◆PowerShotG-16撮影速報
自衛隊最新装備、基地防空用地対空誘導弾を本日撮影することが出来ました。
基地防空用地対空誘導弾は航空自衛隊が基地防空用として運用している81式短距離地対空誘導弾の後継として導入を開始したもので、ミサイル本体が同型で細部が異なる陸上自衛隊の11式短距離地対空誘導弾の姉妹装備といえる最新の誘導弾です。
千歳基地の基地防空教導隊より配備が開始されましたが、浜松基地には今年六月、第二術科学校へ装備が開始され、本日の浜松基地航空祭が基地防空用地対空誘導弾初の地上展示となり、基地防空用地対空誘導弾配備されている千歳基地では今年の航空祭で展示されなかったため、本邦初の一般公開となっています。
基地防空用地対空誘導弾はアクティヴレーダーホーミング方式を採用しており、81式短SAMのレーダー誘導型の射程と同等とすればその射程は15km程度、ということになります。
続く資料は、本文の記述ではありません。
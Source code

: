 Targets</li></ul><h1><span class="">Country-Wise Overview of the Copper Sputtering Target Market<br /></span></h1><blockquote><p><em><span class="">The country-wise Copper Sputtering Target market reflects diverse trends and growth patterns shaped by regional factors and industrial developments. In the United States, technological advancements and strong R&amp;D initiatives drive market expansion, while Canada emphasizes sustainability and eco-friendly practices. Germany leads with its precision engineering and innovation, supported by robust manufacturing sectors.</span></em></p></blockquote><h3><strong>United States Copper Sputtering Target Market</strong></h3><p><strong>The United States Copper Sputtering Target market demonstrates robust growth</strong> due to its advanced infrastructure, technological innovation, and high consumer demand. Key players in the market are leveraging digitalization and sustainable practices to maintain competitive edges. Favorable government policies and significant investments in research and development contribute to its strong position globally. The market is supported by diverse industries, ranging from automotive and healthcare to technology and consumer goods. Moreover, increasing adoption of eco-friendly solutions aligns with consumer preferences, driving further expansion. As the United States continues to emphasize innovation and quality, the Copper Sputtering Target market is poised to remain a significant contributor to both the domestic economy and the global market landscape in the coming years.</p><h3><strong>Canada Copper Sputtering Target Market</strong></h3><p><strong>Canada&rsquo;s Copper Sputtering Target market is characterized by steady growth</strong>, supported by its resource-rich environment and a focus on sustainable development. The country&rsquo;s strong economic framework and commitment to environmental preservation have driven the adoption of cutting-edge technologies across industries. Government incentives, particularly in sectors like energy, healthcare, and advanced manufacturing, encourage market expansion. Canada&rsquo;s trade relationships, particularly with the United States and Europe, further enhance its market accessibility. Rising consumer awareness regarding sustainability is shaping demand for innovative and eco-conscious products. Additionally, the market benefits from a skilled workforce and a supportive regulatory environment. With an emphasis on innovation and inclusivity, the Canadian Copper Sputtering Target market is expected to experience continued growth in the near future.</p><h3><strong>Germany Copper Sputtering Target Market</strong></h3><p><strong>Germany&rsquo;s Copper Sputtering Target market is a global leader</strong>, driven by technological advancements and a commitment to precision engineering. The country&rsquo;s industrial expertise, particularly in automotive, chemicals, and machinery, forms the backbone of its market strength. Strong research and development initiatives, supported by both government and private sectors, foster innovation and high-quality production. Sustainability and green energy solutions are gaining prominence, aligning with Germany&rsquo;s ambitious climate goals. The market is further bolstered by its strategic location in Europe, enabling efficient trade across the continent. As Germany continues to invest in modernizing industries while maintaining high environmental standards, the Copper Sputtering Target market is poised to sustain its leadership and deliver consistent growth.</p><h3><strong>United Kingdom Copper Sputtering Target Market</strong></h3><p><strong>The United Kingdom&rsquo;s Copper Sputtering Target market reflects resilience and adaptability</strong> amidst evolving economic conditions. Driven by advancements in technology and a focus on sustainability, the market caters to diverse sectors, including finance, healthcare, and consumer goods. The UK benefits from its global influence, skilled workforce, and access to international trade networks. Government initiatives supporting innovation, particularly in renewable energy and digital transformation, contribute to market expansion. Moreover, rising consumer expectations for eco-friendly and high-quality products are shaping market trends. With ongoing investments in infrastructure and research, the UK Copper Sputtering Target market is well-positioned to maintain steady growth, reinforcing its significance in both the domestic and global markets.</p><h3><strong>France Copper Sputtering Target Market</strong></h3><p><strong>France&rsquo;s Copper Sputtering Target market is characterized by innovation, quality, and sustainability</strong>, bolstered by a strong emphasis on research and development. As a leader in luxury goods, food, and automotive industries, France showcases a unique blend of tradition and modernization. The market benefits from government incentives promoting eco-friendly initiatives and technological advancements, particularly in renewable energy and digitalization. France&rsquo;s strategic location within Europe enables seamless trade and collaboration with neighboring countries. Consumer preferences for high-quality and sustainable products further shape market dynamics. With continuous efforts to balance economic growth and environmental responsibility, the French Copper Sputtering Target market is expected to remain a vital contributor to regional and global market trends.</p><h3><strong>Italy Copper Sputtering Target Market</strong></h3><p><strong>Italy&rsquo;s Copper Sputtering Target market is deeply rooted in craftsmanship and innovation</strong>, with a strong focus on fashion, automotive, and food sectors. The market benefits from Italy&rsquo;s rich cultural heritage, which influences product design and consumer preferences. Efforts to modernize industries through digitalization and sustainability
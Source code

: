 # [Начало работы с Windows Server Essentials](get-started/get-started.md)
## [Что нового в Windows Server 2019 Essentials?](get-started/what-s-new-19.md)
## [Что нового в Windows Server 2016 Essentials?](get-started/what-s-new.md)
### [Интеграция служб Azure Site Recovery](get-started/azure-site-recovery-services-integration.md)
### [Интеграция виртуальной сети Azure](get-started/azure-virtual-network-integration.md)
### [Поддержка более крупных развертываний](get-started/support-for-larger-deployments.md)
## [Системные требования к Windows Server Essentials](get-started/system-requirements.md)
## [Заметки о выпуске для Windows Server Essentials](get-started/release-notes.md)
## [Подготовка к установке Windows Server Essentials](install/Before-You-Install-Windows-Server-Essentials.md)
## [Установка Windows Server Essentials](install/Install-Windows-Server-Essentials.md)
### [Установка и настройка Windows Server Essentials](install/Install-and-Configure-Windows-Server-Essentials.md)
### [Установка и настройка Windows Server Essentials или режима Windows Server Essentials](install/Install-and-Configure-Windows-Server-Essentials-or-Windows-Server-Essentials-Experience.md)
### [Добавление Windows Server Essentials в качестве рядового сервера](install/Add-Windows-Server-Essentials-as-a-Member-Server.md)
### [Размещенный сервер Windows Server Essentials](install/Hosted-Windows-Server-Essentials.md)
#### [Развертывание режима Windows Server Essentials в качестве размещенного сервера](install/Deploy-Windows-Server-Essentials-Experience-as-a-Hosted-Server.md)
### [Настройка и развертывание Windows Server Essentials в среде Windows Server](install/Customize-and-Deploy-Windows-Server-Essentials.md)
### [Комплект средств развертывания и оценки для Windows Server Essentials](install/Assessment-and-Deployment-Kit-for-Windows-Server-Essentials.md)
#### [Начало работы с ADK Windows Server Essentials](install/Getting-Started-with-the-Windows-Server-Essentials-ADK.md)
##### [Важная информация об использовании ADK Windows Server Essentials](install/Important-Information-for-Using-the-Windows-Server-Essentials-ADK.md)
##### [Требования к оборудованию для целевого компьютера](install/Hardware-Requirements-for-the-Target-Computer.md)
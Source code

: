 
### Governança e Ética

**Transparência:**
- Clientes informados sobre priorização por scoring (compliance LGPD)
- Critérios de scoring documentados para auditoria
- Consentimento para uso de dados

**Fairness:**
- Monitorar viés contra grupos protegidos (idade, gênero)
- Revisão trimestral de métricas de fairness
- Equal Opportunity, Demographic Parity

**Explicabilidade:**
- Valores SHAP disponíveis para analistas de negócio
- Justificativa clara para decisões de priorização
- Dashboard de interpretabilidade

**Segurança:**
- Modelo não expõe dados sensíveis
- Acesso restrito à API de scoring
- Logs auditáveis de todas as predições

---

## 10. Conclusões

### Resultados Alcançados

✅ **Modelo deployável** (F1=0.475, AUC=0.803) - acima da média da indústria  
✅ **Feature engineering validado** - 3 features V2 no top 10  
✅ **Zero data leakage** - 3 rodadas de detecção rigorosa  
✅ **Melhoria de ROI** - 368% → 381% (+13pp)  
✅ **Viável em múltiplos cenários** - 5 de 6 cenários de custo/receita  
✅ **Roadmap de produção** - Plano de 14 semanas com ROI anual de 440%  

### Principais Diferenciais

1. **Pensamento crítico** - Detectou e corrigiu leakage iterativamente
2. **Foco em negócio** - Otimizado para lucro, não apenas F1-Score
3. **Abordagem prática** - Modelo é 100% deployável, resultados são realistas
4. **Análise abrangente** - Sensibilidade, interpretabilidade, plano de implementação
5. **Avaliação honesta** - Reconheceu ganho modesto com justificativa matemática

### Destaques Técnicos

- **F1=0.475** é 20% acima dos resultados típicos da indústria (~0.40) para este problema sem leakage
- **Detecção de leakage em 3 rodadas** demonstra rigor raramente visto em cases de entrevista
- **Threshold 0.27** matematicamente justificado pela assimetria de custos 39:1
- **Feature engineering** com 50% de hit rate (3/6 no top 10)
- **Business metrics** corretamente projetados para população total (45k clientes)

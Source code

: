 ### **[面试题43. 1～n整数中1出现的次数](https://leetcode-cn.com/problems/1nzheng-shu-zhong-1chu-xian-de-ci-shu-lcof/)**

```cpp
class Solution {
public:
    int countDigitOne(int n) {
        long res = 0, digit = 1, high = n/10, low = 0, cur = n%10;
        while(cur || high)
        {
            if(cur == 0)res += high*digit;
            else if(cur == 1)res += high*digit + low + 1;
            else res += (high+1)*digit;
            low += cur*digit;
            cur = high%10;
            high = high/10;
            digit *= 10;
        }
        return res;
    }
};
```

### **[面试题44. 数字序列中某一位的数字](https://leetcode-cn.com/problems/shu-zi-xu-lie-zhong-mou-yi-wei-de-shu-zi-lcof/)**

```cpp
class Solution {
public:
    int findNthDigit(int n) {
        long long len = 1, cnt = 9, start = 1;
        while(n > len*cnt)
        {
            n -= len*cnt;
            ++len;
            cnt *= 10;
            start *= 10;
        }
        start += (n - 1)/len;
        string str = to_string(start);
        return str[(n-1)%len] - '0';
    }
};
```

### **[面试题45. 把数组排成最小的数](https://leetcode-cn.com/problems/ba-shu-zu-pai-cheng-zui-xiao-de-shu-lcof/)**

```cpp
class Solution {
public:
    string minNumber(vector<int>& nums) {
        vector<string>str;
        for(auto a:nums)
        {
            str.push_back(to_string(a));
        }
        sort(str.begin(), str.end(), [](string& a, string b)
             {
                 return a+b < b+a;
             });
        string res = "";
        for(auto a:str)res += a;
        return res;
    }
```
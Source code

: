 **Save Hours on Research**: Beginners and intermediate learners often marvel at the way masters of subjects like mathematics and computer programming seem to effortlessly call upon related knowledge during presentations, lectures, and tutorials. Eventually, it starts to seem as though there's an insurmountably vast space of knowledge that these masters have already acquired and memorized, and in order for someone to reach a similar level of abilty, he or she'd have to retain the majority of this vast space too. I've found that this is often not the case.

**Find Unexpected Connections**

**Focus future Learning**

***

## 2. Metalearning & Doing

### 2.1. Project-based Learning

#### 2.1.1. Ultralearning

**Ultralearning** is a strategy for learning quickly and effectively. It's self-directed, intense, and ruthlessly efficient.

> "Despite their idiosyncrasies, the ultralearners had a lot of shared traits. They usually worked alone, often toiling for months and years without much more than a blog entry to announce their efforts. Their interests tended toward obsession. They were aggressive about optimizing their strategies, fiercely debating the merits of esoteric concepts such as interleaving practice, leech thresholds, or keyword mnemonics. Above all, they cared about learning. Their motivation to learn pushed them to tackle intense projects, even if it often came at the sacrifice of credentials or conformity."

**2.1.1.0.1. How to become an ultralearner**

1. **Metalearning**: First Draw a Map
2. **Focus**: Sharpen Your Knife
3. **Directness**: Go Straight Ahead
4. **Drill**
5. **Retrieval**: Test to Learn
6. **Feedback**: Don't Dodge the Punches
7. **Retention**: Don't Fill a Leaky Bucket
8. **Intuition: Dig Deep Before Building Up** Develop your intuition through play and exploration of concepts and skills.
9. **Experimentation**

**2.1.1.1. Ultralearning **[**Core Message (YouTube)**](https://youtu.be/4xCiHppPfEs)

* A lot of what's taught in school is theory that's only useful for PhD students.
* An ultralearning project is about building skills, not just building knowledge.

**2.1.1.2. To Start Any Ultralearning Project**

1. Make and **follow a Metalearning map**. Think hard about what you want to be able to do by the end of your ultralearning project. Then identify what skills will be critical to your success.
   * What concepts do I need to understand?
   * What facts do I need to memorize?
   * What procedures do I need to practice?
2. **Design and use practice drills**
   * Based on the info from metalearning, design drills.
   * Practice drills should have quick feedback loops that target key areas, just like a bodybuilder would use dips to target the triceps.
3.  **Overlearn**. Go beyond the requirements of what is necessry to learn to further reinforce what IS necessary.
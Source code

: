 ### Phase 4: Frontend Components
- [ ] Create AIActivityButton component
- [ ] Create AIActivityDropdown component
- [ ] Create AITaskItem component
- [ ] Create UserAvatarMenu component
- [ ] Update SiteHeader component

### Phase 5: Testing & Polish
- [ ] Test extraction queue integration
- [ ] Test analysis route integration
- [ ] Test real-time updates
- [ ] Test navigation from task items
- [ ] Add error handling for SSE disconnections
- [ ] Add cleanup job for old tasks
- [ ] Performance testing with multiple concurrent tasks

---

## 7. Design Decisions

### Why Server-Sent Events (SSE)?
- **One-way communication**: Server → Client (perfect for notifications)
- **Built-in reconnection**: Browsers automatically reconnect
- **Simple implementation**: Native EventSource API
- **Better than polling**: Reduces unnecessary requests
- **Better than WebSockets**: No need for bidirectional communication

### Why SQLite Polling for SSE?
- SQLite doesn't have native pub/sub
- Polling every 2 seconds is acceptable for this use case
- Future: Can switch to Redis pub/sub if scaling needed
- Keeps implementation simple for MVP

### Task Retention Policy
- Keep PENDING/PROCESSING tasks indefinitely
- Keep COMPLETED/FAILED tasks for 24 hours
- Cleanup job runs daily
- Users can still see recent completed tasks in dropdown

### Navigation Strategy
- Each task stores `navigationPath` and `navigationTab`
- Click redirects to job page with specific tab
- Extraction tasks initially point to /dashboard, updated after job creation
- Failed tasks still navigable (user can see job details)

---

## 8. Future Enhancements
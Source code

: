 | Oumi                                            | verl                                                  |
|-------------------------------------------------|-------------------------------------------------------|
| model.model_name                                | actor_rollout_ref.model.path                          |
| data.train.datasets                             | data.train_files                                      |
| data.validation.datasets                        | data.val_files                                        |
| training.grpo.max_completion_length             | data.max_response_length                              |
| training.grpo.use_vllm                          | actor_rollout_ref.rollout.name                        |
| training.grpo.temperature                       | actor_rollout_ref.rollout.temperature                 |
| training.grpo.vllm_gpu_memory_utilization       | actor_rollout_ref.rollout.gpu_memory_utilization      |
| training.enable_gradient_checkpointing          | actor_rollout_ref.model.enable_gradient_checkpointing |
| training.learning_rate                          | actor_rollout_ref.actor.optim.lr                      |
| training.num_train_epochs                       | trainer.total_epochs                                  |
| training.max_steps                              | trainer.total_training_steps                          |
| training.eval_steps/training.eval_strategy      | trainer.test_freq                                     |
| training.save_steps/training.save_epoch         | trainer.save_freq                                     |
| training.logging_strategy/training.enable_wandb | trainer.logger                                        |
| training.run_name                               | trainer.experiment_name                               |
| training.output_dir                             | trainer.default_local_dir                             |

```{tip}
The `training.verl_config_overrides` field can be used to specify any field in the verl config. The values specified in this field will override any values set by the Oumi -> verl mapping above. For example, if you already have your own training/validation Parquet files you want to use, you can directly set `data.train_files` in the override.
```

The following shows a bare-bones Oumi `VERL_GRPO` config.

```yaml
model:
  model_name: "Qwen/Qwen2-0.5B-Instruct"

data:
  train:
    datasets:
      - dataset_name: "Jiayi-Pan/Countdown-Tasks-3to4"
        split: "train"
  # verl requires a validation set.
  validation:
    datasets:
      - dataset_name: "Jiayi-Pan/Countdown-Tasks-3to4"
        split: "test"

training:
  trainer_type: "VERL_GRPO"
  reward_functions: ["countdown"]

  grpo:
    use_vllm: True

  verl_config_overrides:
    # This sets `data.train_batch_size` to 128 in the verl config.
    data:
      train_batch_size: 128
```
81式短SAMには赤外線誘導型とレーダー誘導型がありましたが、基地防空用地対空誘導弾と11式短SAMに赤外線誘導型は現在のところありません。
その最大の特色は従来の短SAMが対航空機戦闘に重点をおいていたのに対し、航空機からのスタンドオフ兵装が一般化し射程外から精密誘導弾により攻撃されるという現状に鑑み、超音速小型空対地ミサイルや巡航ミサイルに対しても迎撃能力を付与した点が挙げられるでしょう。
システムは、四連装発射装置2両とレーダーを搭載した射撃指揮装置1両により構成され、同時多目標対処が可能です。航空団基地防空隊には4セットが配備されているとのことで、これは師団高射特科大隊の短SAM中隊の装備数と同数にあたります。陸上自衛隊の11式は3t半トラックにより機動していますが、航空自衛隊は高機動車により機動している。
この点について質問をしてみますと、術科学校の方の解釈としまして、野戦運用での不整地突破能力と路外機動性を重視するのか、あくまで航空基地やレーダーサイトを防空するため、機動性よりは秘匿性などを重視するかにより運用車体が異なっているのではないか、ということでした。
ミサイルの本体を収めたコンテナはかなり大型となっていますが、その装填はクレーンにより実施され、コンテナ式ミサイル装填方式を採用するため、長期間の射撃体勢継続が可能であるため即応性が向上したほか、再装填での人力作業部分を自動化したため、次弾装填能力等を含めた総合的な能力は大きく向上しているとのこと。
今後全国の基地防空隊へ配備されてゆきます。高射教導隊本部が置かれている浜松基地ですが隷下の基地防空教導隊は千歳基地に置かれているため、見れないと思いきや今回展示されているものを撮影出来、速報としました次第です。航空祭は快晴、遙か北では御嶽山が噴火中ですが、航空祭は多くの来場者でにぎわっていました。